-- Problem description --
Each entry is to be output as written, so that none is missing.

-- Information provided --

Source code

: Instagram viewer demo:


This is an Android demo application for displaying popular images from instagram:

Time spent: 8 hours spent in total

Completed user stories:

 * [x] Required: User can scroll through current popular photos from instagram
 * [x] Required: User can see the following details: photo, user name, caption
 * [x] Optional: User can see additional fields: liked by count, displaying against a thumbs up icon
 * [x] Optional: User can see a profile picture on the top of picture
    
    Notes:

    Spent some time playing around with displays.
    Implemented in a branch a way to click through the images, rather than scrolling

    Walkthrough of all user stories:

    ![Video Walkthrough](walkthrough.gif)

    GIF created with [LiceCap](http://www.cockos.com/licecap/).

-- Result for this task --
Source code

: Instagram viewer demo:


This is an Android demo application for displaying popular images from instagram:

Time spent: 8 hours spent in total

Completed user stories:

 * [x] Required: User can scroll through current popular photos from instagram
 * [x] Required: User can see the following details: photo, user name, caption
 * [x] Optional: User can see additional fields: liked by count, displaying against a thumbs up icon
 * [x] Optional: User can see a profile picture on the top of picture
    
    Notes:

    Spent some time playing around with displays.
    Implemented in a branch a way to click through the images, rather than scrolling

    Walkthrough of all user stories:

    ![Video Walkthrough](walkthrough.gif)

    GIF created with [LiceCap](http://www.cockos.com/licecap/).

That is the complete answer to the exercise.